DirectStorage GPU Decompression, RTX IO, Smart Access Storage

@DegustatoR, How much of that performance difference do you think is due to the drives and how much is due to what supplies the pci-e lanes?
need to check what supplies the m2 slots with pci-e lanes...

 
@DegustatoR, How much of that performance difference do you think is due to the drives and how much is due to what supplies the pci-e lanes?
need to check what supplies the m2 slots with pci-e lanes...

Dunno. From my general observation chipset attached drive seem to work about as fine as it did back when if was attached to the CPU. Haven't seen any issues with running anything off it either.
 
BypassIO is just one part of DS. In fact 3DMark says that it's disabled for me on all drives, NVMe including. Probably because of my AV.
Is a rather essential part, no BypassIO...no Direct Storage:
1733420318396.png
1733420437480.png

Hence why I was taken by surprise when people talk like SSD/HDD's are "supported"....as Microsoft/Windows 11 is telling me that my SDD's are not supported by DirectStorage:
1733420811181.png
 
Is a rather essential part, no BypassIO...no Direct Storage
Not really, as you can see from the results on the previous page.

o5m6tvzi.png


I honestly have no idea what the hell that means. None of my drives have BitLocker on them.

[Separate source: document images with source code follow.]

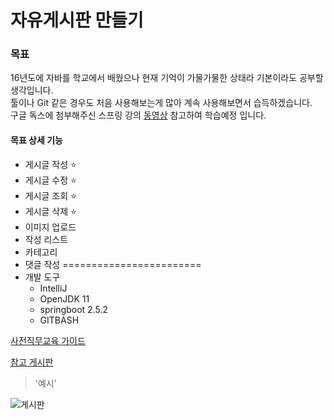 # 자유게시판 만들기

### 목표

16년도에 자바를 학교에서 배웠으나 현재 기억이 가물가물한 상태라 기본이라도 공부할생각입니다.   
툴이나 Git 같은 경우도 처음 사용해보는게 많아 계속 사용해보면서 습득하겠습니다.   
구글 독스에 첨부해주신 스프링 강의 [동영상](https://www.youtube.com/watch?v=-oeeqfRVrzI&list=PLumVmq_uRGHgBrimIp2-7MCnoPUskVMnd) 참고하여 학습예정
입니다.

#### 목표 상세 기능

* 게시글 작성 ⭐
* 게시글 수정 ⭐
* 게시글 조회 ⭐
* 게시글 삭제 ⭐
* 이미지 업로드 
* 작성 리스트
* 카테고리
* 댓글 작성 
========================
* 개발 도구
  * IntelliJ
  * OpenJDK 11
  * springboot 2.5.2
  * GITBASH



[사전직무교육 가이드](https://docs.google.com/document/d/1UuVbR5j5Mb9Tj2KPfFqJadQTCYUWRZj5IpDyrSQutgQ/edit)

[참고 게시판](https://alpreah.tistory.com/110)


> '예시'


![게시판](https://user-images.githubusercontent.com/64216286/125402137-02e23480-e3ef-11eb-9d37-95957289e494.png)



   
 




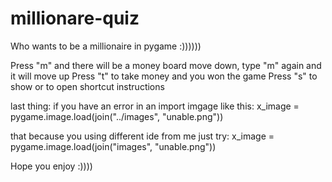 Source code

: # millionare-quiz
Who wants to be a millionaire in pygame :))))))

Press "m" and there will be a money board move down, type "m" again and it will move up
Press "t" to take money and you won the game 
Press "s" to show or to open shortcut instructions 

last thing:
if you have an error in an import imgage like this:
  x_image = pygame.image.load(join("../images", "unable.png"))

that because you using different ide from me
just try:
  x_image = pygame.image.load(join("images", "unable.png"))

Hope you enjoy :))))
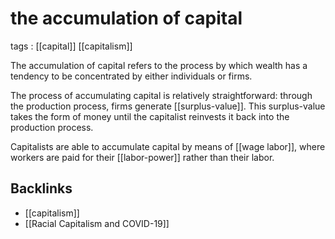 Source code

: # the accumulation of capital

tags
: [[capital]] [[capitalism]]

The accumulation of capital refers to the process by which wealth has a tendency to be concentrated by either individuals or firms.

The process of accumulating capital is relatively straightforward: through the production process, firms generate [[surplus-value]]. This surplus-value takes the form of money until the capitalist reinvests it back into the production process.

Capitalists are able to accumulate capital by means of [[wage labor]], where workers are paid for their [[labor-power]] rather than their labor.


<a id="orgcf2c4f4"></a>

## Backlinks

-   [[capitalism]]
-   [[Racial Capitalism and COVID-19]]

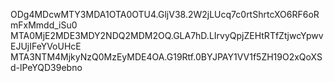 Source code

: ODg4MDcwMTY3MDA1OTA0OTU4.GljV38.2W2jLUcq7c0rtShrtcXO6RF6oRmFxMmdd_iSu0
MTA0MjE2MDE3MDY2NDQ2MDM2OQ.GLA7hD.LIrvyQpjZEHtRTfZtjwcYpwvEJUjIFeYVoUHcE
MTA3NTM4MjkyNzQ0MzEyMDE4OA.G19Rtf.0BYJPAY1VV1f5ZH19O2xQoXSd-lPeYQD39ebno
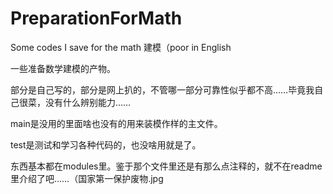 # PreparationForMath
Some codes I save for the math 建模（poor in English

一些准备数学建模的产物。

部分是自己写的，部分是网上扒的，不管哪一部分可靠性似乎都不高……毕竟我自己很菜，没有什么辨别能力……

main是没用的里面啥也没有的用来装模作样的主文件。

test是测试和学习各种代码的，也没啥用就是了。

东西基本都在modules里。鉴于那个文件里还是有那么点注释的，就不在readme里介绍了吧……（国家第一保护废物.jpg
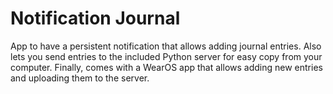 # Notification Journal 

App to have a persistent notification that allows adding journal entries. 
Also lets you send entries to the included Python server for easy copy from your computer. 
Finally, comes with a WearOS app that allows adding new entries and uploading them to the server. 
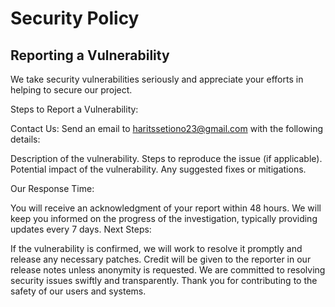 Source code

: # Security Policy

## Reporting a Vulnerability
We take security vulnerabilities seriously and appreciate your efforts in helping to secure our project.

Steps to Report a Vulnerability:

Contact Us: Send an email to haritssetiono23@gmail.com with the following details:

Description of the vulnerability.
Steps to reproduce the issue (if applicable).
Potential impact of the vulnerability.
Any suggested fixes or mitigations.

Our Response Time:

You will receive an acknowledgment of your report within 48 hours.
We will keep you informed on the progress of the investigation, typically providing updates every 7 days.
Next Steps:

If the vulnerability is confirmed, we will work to resolve it promptly and release any necessary patches.
Credit will be given to the reporter in our release notes unless anonymity is requested.
We are committed to resolving security issues swiftly and transparently. Thank you for contributing to the safety of our users and systems.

Edit: Or maybe they do? Damn, 24H2 clean install seem to have enabled it.
 
Last edited:
Not really, as you can see from the results on the previous page.

o5m6tvzi.png


I honestly have no idea what the hell that means. None of my drives have BitLocker on them.
You results and this:
1733421946607.png

Should tell you that is does nothing for SSD's.
All the "benefits" are after System Memory.

I think we are mis-communicating.
I am taking about the "red box" I drew in that picture.

MVME's gain speed there, SSD's do not...nor HDD's.
 
Should tell you that is does nothing for SSD's.
It does quite a bit for "SSDs" (aka SATA SSDs) as my results are showing.
As I've said DS isn't just "BybassIO" and the latter isn't really even that important.

On a side note I think it hella fun that "BypassIO" is not compatible with BitLocker...
 
Last edited:
I just marked it with red to show that the SSD's do not support DirectStorage....only NVME's do that :LOL:
DirectStorage can be used with SATA SSDs (which you continue calling "SSDs" for some reason) and even HDDs as of v1.2.
BypassIO is not the only feature of DS and it is not required for the DS API to operate. It provides some CPU overhead wins if present but that's all.
 
It does quite a bit for "SSDs" (aka SATA SSDs) as my results are showing.
As I've said DS isn't just "BybassIO" and the latter isn't really even that important.

On a side note I think it hella fun that "BypassIO" is not compatible with BitLocker...
Not, it does something to the system AFTER the SSD, you own data shows this:
980 NVME(to the CPU), increase in bandwith:
1733429798150.png

960 MVME (Chipset attached), increase in bandwith:
1733429875222.png
(You should verify your motherboard bifurication, some NVME slots share bandwith with other units, such as SSD's/SATA etc. and thus never get full bandwith)

Now the real pudding:
SATA SSD (non-NVME)
1733430013118.png

NO bandwidth increase
All the inscrease is AFTER the data has entered the RAM and thus the drive is no longer a factor.
SSD/HDD's are not "supported", the system might do something after the data have left the drives, but the drives themself get nothing from DirectStorage, unlike NVME's

So I think we are have a miscommunication...but SDD's/HDD's get nothing for DirectStorage, if you look at your Windows GameBar, I bet it will tell you the drives are not supported.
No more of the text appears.